*** SOURCE DATA ***
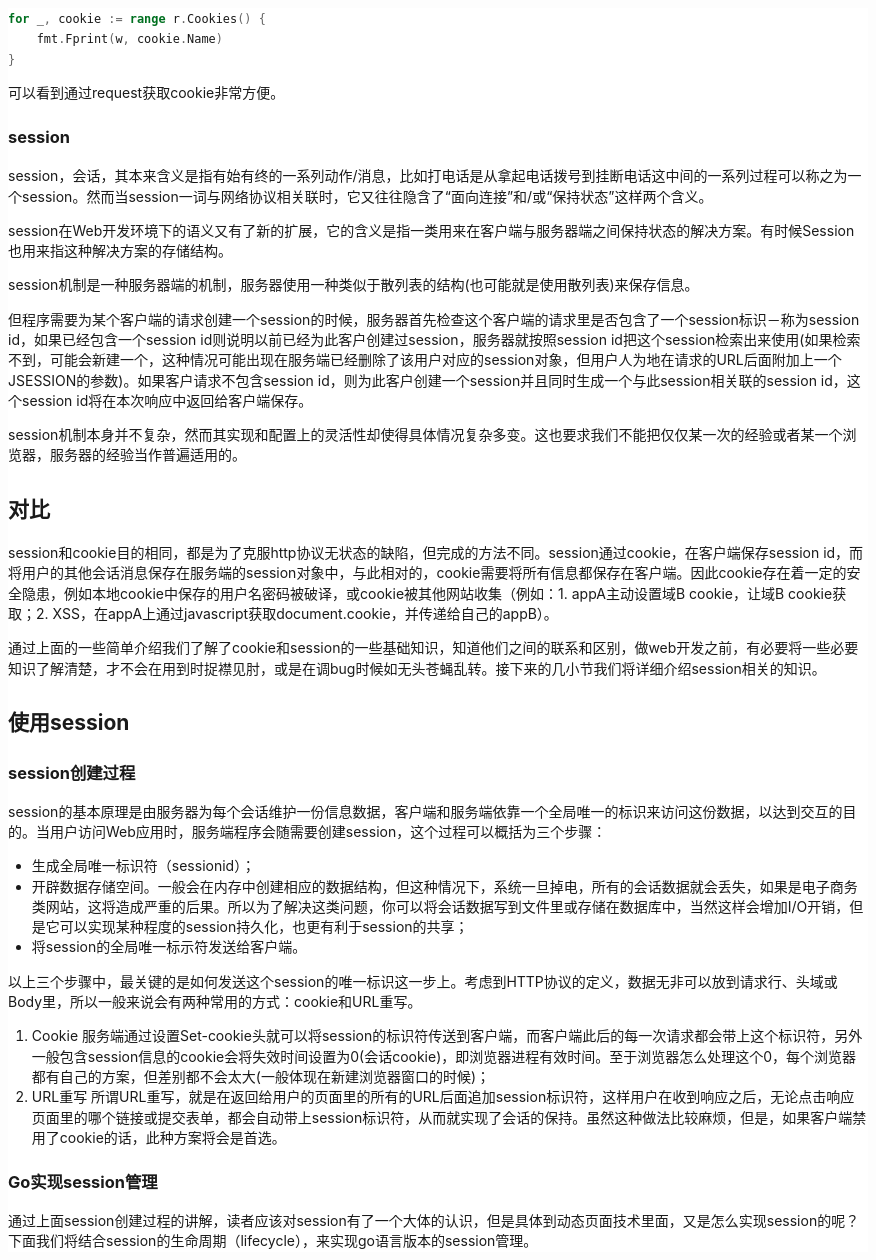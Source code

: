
 ```Go
for _, cookie := range r.Cookies() {
    fmt.Fprint(w, cookie.Name)
}
```

可以看到通过request获取cookie非常方便。

### session

session，会话，其本来含义是指有始有终的一系列动作/消息，比如打电话是从拿起电话拨号到挂断电话这中间的一系列过程可以称之为一个session。然而当session一词与网络协议相关联时，它又往往隐含了“面向连接”和/或“保持状态”这样两个含义。

session在Web开发环境下的语义又有了新的扩展，它的含义是指一类用来在客户端与服务器端之间保持状态的解决方案。有时候Session也用来指这种解决方案的存储结构。

session机制是一种服务器端的机制，服务器使用一种类似于散列表的结构(也可能就是使用散列表)来保存信息。

但程序需要为某个客户端的请求创建一个session的时候，服务器首先检查这个客户端的请求里是否包含了一个session标识－称为session id，如果已经包含一个session id则说明以前已经为此客户创建过session，服务器就按照session id把这个session检索出来使用(如果检索不到，可能会新建一个，这种情况可能出现在服务端已经删除了该用户对应的session对象，但用户人为地在请求的URL后面附加上一个JSESSION的参数)。如果客户请求不包含session id，则为此客户创建一个session并且同时生成一个与此session相关联的session id，这个session id将在本次响应中返回给客户端保存。

session机制本身并不复杂，然而其实现和配置上的灵活性却使得具体情况复杂多变。这也要求我们不能把仅仅某一次的经验或者某一个浏览器，服务器的经验当作普遍适用的。

## 对比

session和cookie目的相同，都是为了克服http协议无状态的缺陷，但完成的方法不同。session通过cookie，在客户端保存session id，而将用户的其他会话消息保存在服务端的session对象中，与此相对的，cookie需要将所有信息都保存在客户端。因此cookie存在着一定的安全隐患，例如本地cookie中保存的用户名密码被破译，或cookie被其他网站收集（例如：1. appA主动设置域B cookie，让域B cookie获取；2. XSS，在appA上通过javascript获取document.cookie，并传递给自己的appB）。

通过上面的一些简单介绍我们了解了cookie和session的一些基础知识，知道他们之间的联系和区别，做web开发之前，有必要将一些必要知识了解清楚，才不会在用到时捉襟见肘，或是在调bug时候如无头苍蝇乱转。接下来的几小节我们将详细介绍session相关的知识。

## 使用session

### session创建过程

session的基本原理是由服务器为每个会话维护一份信息数据，客户端和服务端依靠一个全局唯一的标识来访问这份数据，以达到交互的目的。当用户访问Web应用时，服务端程序会随需要创建session，这个过程可以概括为三个步骤：

- 生成全局唯一标识符（sessionid）；
- 开辟数据存储空间。一般会在内存中创建相应的数据结构，但这种情况下，系统一旦掉电，所有的会话数据就会丢失，如果是电子商务类网站，这将造成严重的后果。所以为了解决这类问题，你可以将会话数据写到文件里或存储在数据库中，当然这样会增加I/O开销，但是它可以实现某种程度的session持久化，也更有利于session的共享；
- 将session的全局唯一标示符发送给客户端。

以上三个步骤中，最关键的是如何发送这个session的唯一标识这一步上。考虑到HTTP协议的定义，数据无非可以放到请求行、头域或Body里，所以一般来说会有两种常用的方式：cookie和URL重写。

1. Cookie 服务端通过设置Set-cookie头就可以将session的标识符传送到客户端，而客户端此后的每一次请求都会带上这个标识符，另外一般包含session信息的cookie会将失效时间设置为0(会话cookie)，即浏览器进程有效时间。至于浏览器怎么处理这个0，每个浏览器都有自己的方案，但差别都不会太大(一般体现在新建浏览器窗口的时候)；
2. URL重写 所谓URL重写，就是在返回给用户的页面里的所有的URL后面追加session标识符，这样用户在收到响应之后，无论点击响应页面里的哪个链接或提交表单，都会自动带上session标识符，从而就实现了会话的保持。虽然这种做法比较麻烦，但是，如果客户端禁用了cookie的话，此种方案将会是首选。

### Go实现session管理

通过上面session创建过程的讲解，读者应该对session有了一个大体的认识，但是具体到动态页面技术里面，又是怎么实现session的呢？下面我们将结合session的生命周期（lifecycle），来实现go语言版本的session管理。
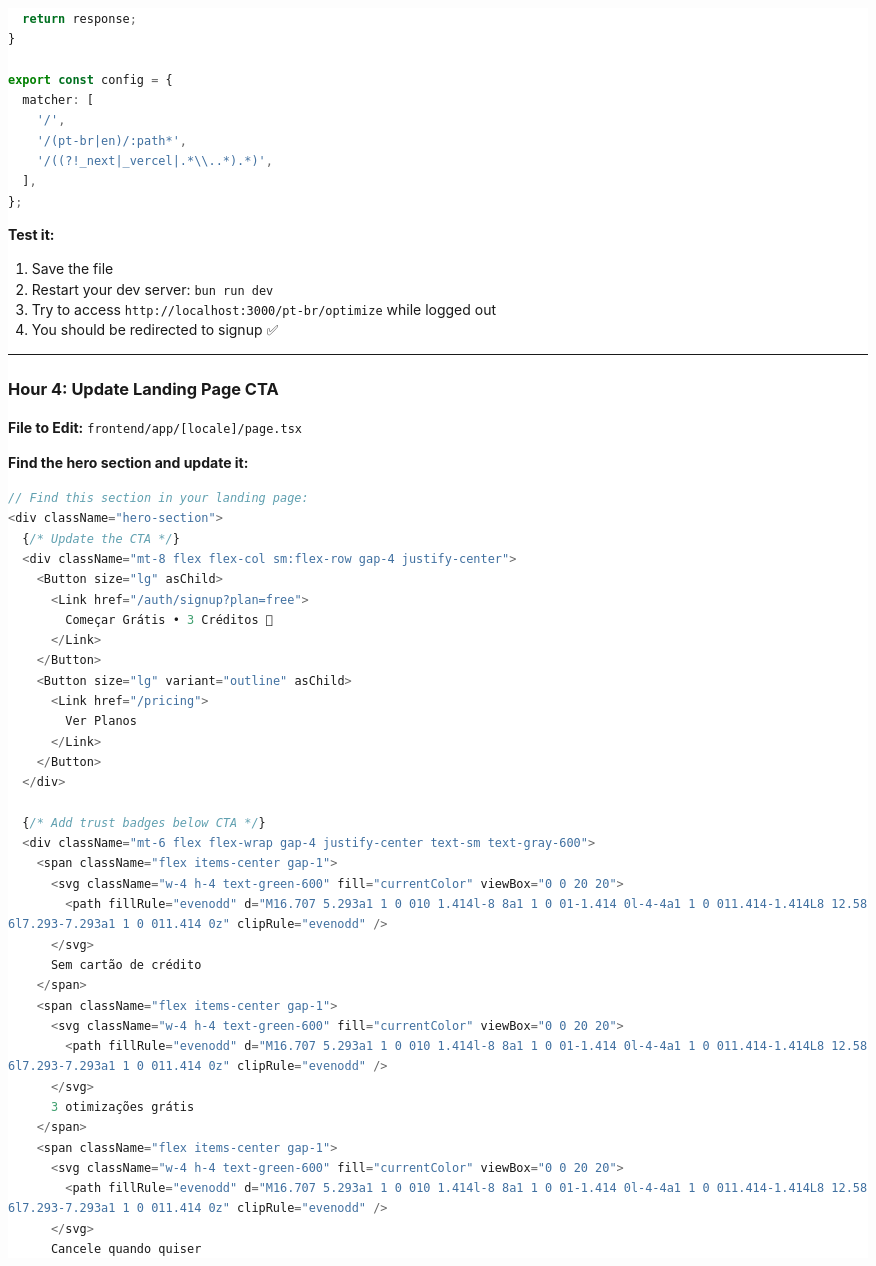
 ```typescript
  return response;
}

export const config = {
  matcher: [
    '/',
    '/(pt-br|en)/:path*',
    '/((?!_next|_vercel|.*\\..*).*)',
  ],
};
```

**Test it:**
1. Save the file
2. Restart your dev server: `bun run dev`
3. Try to access `http://localhost:3000/pt-br/optimize` while logged out
4. You should be redirected to signup ✅

---

### Hour 4: Update Landing Page CTA

**File to Edit:** `frontend/app/[locale]/page.tsx`

**Find the hero section and update it:**

```typescript
// Find this section in your landing page:
<div className="hero-section">
  {/* Update the CTA */}
  <div className="mt-8 flex flex-col sm:flex-row gap-4 justify-center">
    <Button size="lg" asChild>
      <Link href="/auth/signup?plan=free">
        Começar Grátis • 3 Créditos 🎁
      </Link>
    </Button>
    <Button size="lg" variant="outline" asChild>
      <Link href="/pricing">
        Ver Planos
      </Link>
    </Button>
  </div>
  
  {/* Add trust badges below CTA */}
  <div className="mt-6 flex flex-wrap gap-4 justify-center text-sm text-gray-600">
    <span className="flex items-center gap-1">
      <svg className="w-4 h-4 text-green-600" fill="currentColor" viewBox="0 0 20 20">
        <path fillRule="evenodd" d="M16.707 5.293a1 1 0 010 1.414l-8 8a1 1 0 01-1.414 0l-4-4a1 1 0 011.414-1.414L8 12.586l7.293-7.293a1 1 0 011.414 0z" clipRule="evenodd" />
      </svg>
      Sem cartão de crédito
    </span>
    <span className="flex items-center gap-1">
      <svg className="w-4 h-4 text-green-600" fill="currentColor" viewBox="0 0 20 20">
        <path fillRule="evenodd" d="M16.707 5.293a1 1 0 010 1.414l-8 8a1 1 0 01-1.414 0l-4-4a1 1 0 011.414-1.414L8 12.586l7.293-7.293a1 1 0 011.414 0z" clipRule="evenodd" />
      </svg>
      3 otimizações grátis
    </span>
    <span className="flex items-center gap-1">
      <svg className="w-4 h-4 text-green-600" fill="currentColor" viewBox="0 0 20 20">
        <path fillRule="evenodd" d="M16.707 5.293a1 1 0 010 1.414l-8 8a1 1 0 01-1.414 0l-4-4a1 1 0 011.414-1.414L8 12.586l7.293-7.293a1 1 0 011.414 0z" clipRule="evenodd" />
      </svg>
      Cancele quando quiser
```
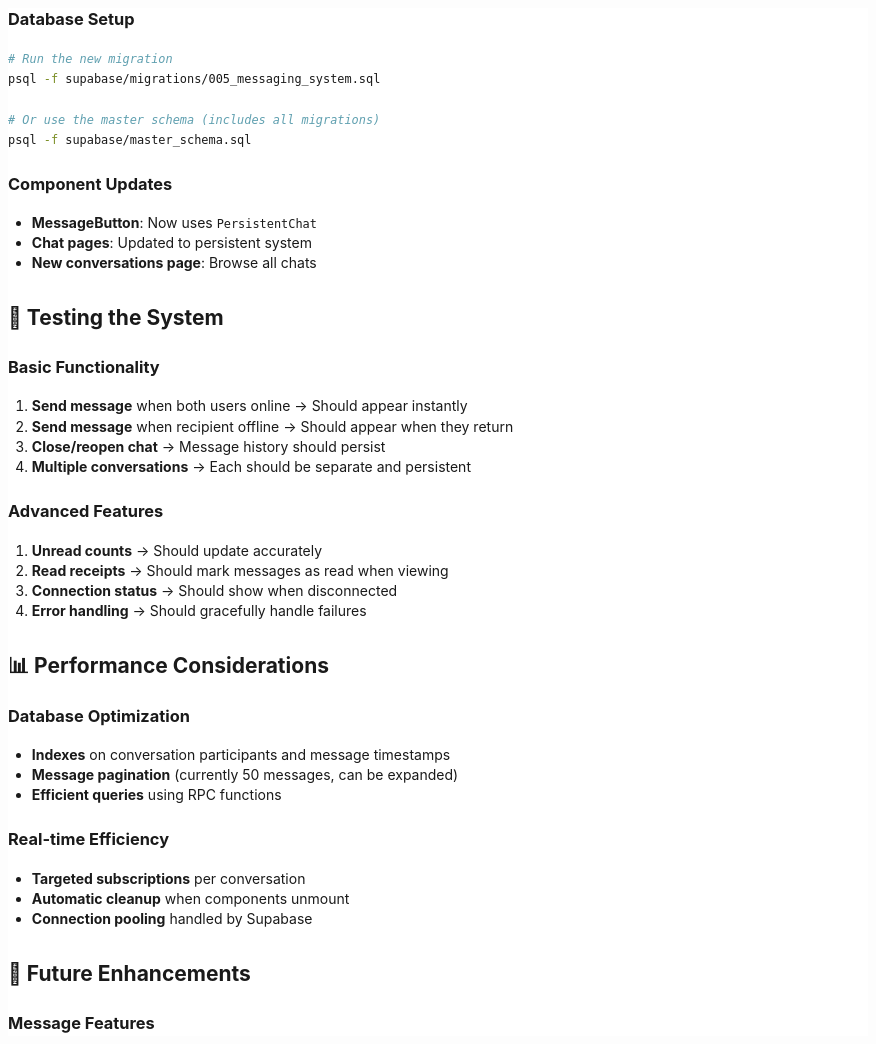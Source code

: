 ### Database Setup

```bash
# Run the new migration
psql -f supabase/migrations/005_messaging_system.sql

# Or use the master schema (includes all migrations)
psql -f supabase/master_schema.sql
```

### Component Updates

- **MessageButton**: Now uses `PersistentChat`
- **Chat pages**: Updated to persistent system
- **New conversations page**: Browse all chats

## 🧪 **Testing the System**

### Basic Functionality

1. **Send message** when both users online → Should appear instantly
2. **Send message** when recipient offline → Should appear when they return
3. **Close/reopen chat** → Message history should persist
4. **Multiple conversations** → Each should be separate and persistent

### Advanced Features

1. **Unread counts** → Should update accurately
2. **Read receipts** → Should mark messages as read when viewing
3. **Connection status** → Should show when disconnected
4. **Error handling** → Should gracefully handle failures

## 📊 **Performance Considerations**

### Database Optimization

- **Indexes** on conversation participants and message timestamps
- **Message pagination** (currently 50 messages, can be expanded)
- **Efficient queries** using RPC functions

### Real-time Efficiency

- **Targeted subscriptions** per conversation
- **Automatic cleanup** when components unmount
- **Connection pooling** handled by Supabase

## 🔮 **Future Enhancements**

### Message Features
*** End of SOURCE DATA ***
EXERCISE REQUIREMENTS ->
Lines before the one containing "1. **Send message**" are left out. Repeat that line and all lines after it in the records above exactly.

ANSWER SPACE ->
1. **Send message** when both users online → Should appear instantly
2. **Send message** when recipient offline → Should appear when they return
3. **Close/reopen chat** → Message history should persist
4. **Multiple conversations** → Each should be separate and persistent

### Advanced Features

1. **Unread counts** → Should update accurately
2. **Read receipts** → Should mark messages as read when viewing
3. **Connection status** → Should show when disconnected
4. **Error handling** → Should gracefully handle failures

## 📊 **Performance Considerations**

### Database Optimization

- **Indexes** on conversation participants and message timestamps
- **Message pagination** (currently 50 messages, can be expanded)
- **Efficient queries** using RPC functions

### Real-time Efficiency

- **Targeted subscriptions** per conversation
- **Automatic cleanup** when components unmount
- **Connection pooling** handled by Supabase

## 🔮 **Future Enhancements**

### Message Features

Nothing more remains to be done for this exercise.